Your reply should be one number: how many lines of the records below contain the string "that".

GIVEN RECORDS —
★ ★ ★ ★ ★ ★ ★

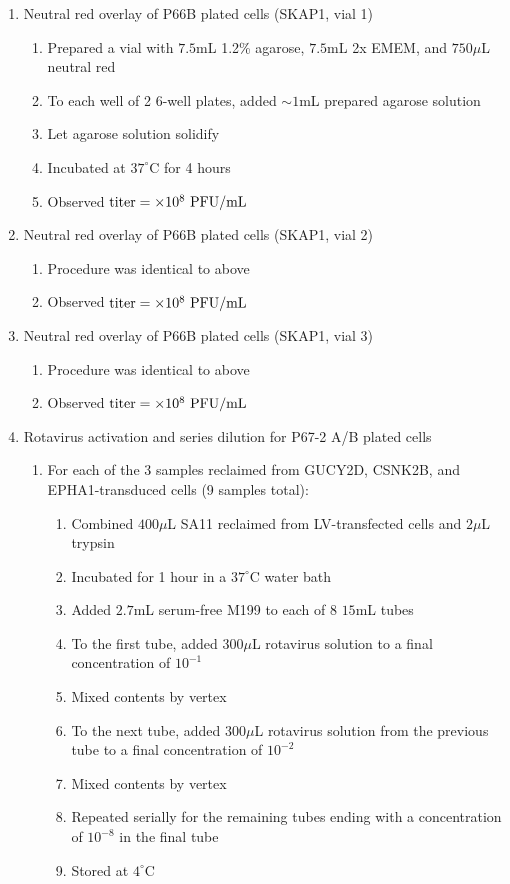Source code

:\begin{enumerate}
	\item Neutral red overlay of P66B plated cells (SKAP1, vial 1)
		\begin{enumerate}
			\item Prepared a vial with $7.5$mL 1.2\% agarose, $7.5$mL 2x EMEM, and $750\mu$L neutral red
			\item To each well of 2 6-well plates, added $\sim 1$mL prepared agarose solution
			\item Let agarose solution solidify
			\item Incubated at $37^{\circ}$C for 4 hours
			\item Observed $\text{titer}=\times 10^{8}\text{ PFU/mL}$
		\end{enumerate}
	\item Neutral red overlay of P66B plated cells (SKAP1, vial 2)
		\begin{enumerate}
			\item Procedure was identical to above
			\item Observed $\text{titer}=\times 10^{8}\text{ PFU/mL}$
		\end{enumerate}
	\item Neutral red overlay of P66B plated cells (SKAP1, vial 3)
		\begin{enumerate}
			\item Procedure was identical to above
			\item Observed $\text{titer}=\times 10^{8}\text{ PFU/mL}$
		\end{enumerate}
	\item Rotavirus activation and series dilution for P67-2 A/B plated cells
		\begin{enumerate}
			\item For each of the 3 samples reclaimed from GUCY2D, CSNK2B, and EPHA1-transduced cells (9 samples total):
				\begin{enumerate}
					\item Combined $400\mu$L SA11 reclaimed from LV-transfected cells and $2\mu$L trypsin
					\item Incubated for 1 hour in a $37^{\circ}$C water bath
					\item Added $2.7$mL serum-free M199 to each of 8 $15$mL tubes
					\item To the first tube, added $300\mu$L rotavirus solution to a final concentration of $10^{-1}$
					\item Mixed contents by vertex
					\item To the next tube, added $300\mu$L rotavirus solution from the previous tube to a final concentration of $10^{-2}$
					\item Mixed contents by vertex
					\item Repeated serially for the remaining tubes ending with a concentration of $10^{-8}$ in the final tube
					\item Stored at $4^{\circ}$C
				\end{enumerate}
		\end{enumerate}
\end{enumerate}

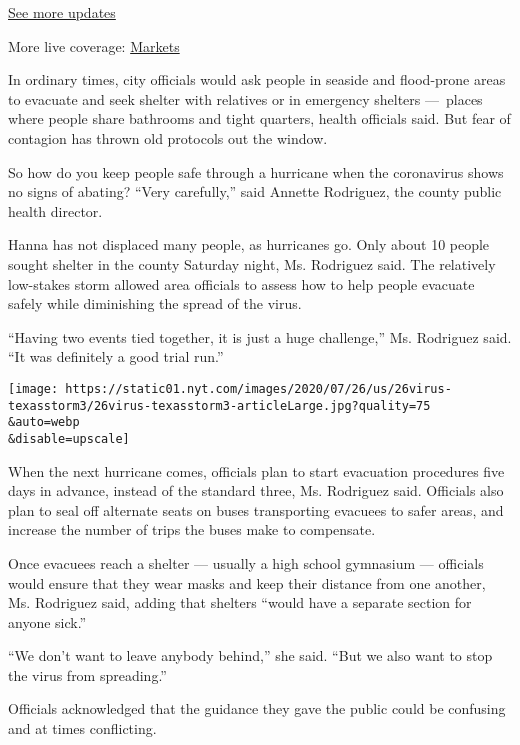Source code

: \href{https://www.nytimes.com/2020/08/01/world/coronavirus-covid-19.html?action=click\&pgtype=Article\&state=default\&region=MAIN_CONTENT_1\&context=storylines_live_updates}{See
more updates}

More live coverage:
\href{https://www.nytimes.com/live/2020/07/31/business/stock-market-today-coronavirus?action=click\&pgtype=Article\&state=default\&region=MAIN_CONTENT_1\&context=storylines_live_updates}{Markets}

In ordinary times, city officials would ask people in seaside and
flood-prone areas to evacuate and seek shelter with relatives or in
emergency shelters ---~places where people share bathrooms and tight
quarters, health officials said. But fear of contagion has thrown old
protocols out the window.

So how do you keep people safe through a hurricane when the coronavirus
shows no signs of abating? ``Very carefully,'' said Annette Rodriguez,
the county public health director.

Hanna has not displaced many people, as hurricanes go. Only about 10
people sought shelter in the county Saturday night, Ms. Rodriguez said.
The relatively low-stakes storm allowed area officials to assess how to
help people evacuate safely while diminishing the spread of the virus.

``Having two events tied together, it is just a huge challenge,'' Ms.
Rodriguez said. ``It was definitely a good trial run.''

\texttt{[image: https://static01.nyt.com/images/2020/07/26/us/26virus-texasstorm3/26virus-texasstorm3-articleLarge.jpg?quality=75\\\&auto=webp\\\&disable=upscale]}

When the next hurricane comes, officials plan to start evacuation
procedures five days in advance, instead of the standard three, Ms.
Rodriguez said. Officials also plan to seal off alternate seats on buses
transporting evacuees to safer areas, and increase the number of trips
the buses make to compensate.

Once evacuees reach a shelter --- usually a high school gymnasium ---
officials would ensure that they wear masks and keep their distance from
one another, Ms. Rodriguez said, adding that shelters ``would have a
separate section for anyone sick.''

``We don't want to leave anybody behind,'' she said. ``But we also want
to stop the virus from spreading.''

Officials acknowledged that the guidance they gave the public could be
confusing and at times conflicting.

★ ★ ★ ★ ★ ★ ★

RESPONSE — 3